GSoC 2010: ZooKeeper Monitoring Recipes and Web-based Administrative Interface
- Student: Andrei Savu (savu.andrei at gmail dot com)
- Assigned mentor: Patrick Hunt (phunt at apache dot org)
Abstract
ZooKeeper is a complex distributed system. Understanding how well it is running is tremendously important. Patrick Hunt has created a Django-based dashboard that allows some insight into how ZooKeeper is running. This is the foundation I'm going to build on. This project would capture much more information from ZooKeeper, adding hooks to retrieve it where necessary and visualize it in an appealing and useful way. I'm also going to provide a bunch of monitoring recipes for systems like: Ganglia, Nagios, Cacti.
Committed to trunk
- https://issues.apache.org/jira/browse/ZOOKEEPER-808
- Hue Application: http://github.com/andreisavu/hue (branch: zookeeper-browser app: apps/zkui)
- https://issues.apache.org/jira/browse/ZOOKEEPER-809
- will open another JIRA for ACLs (get, set) and per session ZK authentication
- https://issues.apache.org/jira/browse/ZOOKEEPER-732
- added some fixes on the existing patch created by Lei Zhang
- https://issues.apache.org/jira/browse/ZOOKEEPER-765
- https://issues.apache.org/jira/browse/ZOOKEEPER-799
- Github Repository: http://github.com/andreisavu/zookeeper-monitoring
- https://issues.apache.org/jira/browse/ZOOKEEPER-744
- https://issues.apache.org/jira/browse/ZOOKEEPER-754
Milestones
Community Bonding (starts: 26 April ends: 24 May)
Activities:
- read mail lists archives - done
- read source code- done
- discuss with the community members (monitoring and administration requirements, production stories) - done
- discuss with the Adobe Hadoop / Hbase team about their specific monitoring requirements - done
Expected results:
- understand source code and the known bugs - done
- understand how the software is used in production - done
- ZooKeeper is the kind of service that you put in production and forget about it
- got positive feedback: works as expected "out of the box"

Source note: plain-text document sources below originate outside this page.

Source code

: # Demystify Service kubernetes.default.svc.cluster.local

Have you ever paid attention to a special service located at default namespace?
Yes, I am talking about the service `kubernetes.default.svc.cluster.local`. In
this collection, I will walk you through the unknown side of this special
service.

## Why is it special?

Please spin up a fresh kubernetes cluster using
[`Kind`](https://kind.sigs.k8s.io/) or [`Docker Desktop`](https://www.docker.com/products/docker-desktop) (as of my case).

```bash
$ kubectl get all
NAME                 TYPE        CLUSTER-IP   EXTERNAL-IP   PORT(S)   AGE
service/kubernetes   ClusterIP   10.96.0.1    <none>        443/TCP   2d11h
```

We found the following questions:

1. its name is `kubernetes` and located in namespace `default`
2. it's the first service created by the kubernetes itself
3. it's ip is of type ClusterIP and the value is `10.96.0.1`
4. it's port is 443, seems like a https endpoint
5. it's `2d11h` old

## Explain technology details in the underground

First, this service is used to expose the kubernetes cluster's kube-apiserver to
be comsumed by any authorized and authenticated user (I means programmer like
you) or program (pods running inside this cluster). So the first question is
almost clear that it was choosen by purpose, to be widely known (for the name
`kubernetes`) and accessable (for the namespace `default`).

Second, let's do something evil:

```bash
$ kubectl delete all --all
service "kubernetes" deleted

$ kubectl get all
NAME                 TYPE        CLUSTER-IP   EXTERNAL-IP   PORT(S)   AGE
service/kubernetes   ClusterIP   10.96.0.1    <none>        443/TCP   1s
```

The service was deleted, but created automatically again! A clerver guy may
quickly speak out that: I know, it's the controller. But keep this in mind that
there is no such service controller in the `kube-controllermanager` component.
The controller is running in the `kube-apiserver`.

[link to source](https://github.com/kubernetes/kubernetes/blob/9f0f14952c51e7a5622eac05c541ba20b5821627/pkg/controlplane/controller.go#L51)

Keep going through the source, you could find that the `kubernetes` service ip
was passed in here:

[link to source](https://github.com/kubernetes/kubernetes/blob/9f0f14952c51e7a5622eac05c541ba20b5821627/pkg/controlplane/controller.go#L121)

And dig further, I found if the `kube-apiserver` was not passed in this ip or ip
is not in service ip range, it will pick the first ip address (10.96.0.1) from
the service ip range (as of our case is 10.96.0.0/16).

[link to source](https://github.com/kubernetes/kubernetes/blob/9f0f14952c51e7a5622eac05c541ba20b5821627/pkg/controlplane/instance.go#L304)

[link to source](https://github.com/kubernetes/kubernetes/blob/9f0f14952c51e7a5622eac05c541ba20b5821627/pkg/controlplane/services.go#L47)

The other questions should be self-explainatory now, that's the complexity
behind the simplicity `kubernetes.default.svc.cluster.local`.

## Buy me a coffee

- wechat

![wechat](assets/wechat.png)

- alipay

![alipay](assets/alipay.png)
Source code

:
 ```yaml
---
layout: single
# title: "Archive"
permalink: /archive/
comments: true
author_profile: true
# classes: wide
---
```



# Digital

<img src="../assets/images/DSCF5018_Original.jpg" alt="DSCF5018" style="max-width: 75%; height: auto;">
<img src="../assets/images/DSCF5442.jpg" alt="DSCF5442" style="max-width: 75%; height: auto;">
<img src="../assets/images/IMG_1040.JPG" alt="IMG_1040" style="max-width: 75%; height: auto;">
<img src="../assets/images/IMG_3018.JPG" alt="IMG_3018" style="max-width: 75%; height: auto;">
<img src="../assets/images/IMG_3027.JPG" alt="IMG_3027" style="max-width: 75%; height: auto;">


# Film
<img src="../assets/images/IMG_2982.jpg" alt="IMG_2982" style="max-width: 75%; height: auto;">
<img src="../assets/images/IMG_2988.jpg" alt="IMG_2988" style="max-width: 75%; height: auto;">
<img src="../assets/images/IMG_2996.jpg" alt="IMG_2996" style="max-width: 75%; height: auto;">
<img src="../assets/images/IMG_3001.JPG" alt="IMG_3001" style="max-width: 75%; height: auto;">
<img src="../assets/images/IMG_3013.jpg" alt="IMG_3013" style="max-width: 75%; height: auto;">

- monitoring requirements: ensure that it keeps working as expected
- understand monitoring requirements - done
- understand debugging requirements - done
- setup a development environment - done
- on the local machine running Ubuntu 9.10, java1.6, Eclipse, ant
- tracking my changes on github: http://github.com/andreisavu/zookeeper
Monitoring and Data Collection (starts: 24 May ends: 20 June )
Activities:
- deploy small scale (multinode) cluster for development (virtual machines) - done
- I've used http://github.com/phunt/zkconf for this task. I've deployed local "clusters" with 3,5 and 9 nodes
- identify important health signals add hooks (if needed) for realtime data collection - done
- added new 4letterword 'mntr' for monitoring - going to be released in zookeeper 3.4.0
- important signals: latency, packets sent / received, outstanding requests, znode count, watch count, ephemerals count, followers count, synced followers, pending syncs, open file descriptor count
- create scripts / plugins for cluster monitoring using Cacti, Ganglia, Nagios - done
- document script install procedures - done (I'm making the assumption the user has previous experience configuring Nagios, Cacti or Ganglia)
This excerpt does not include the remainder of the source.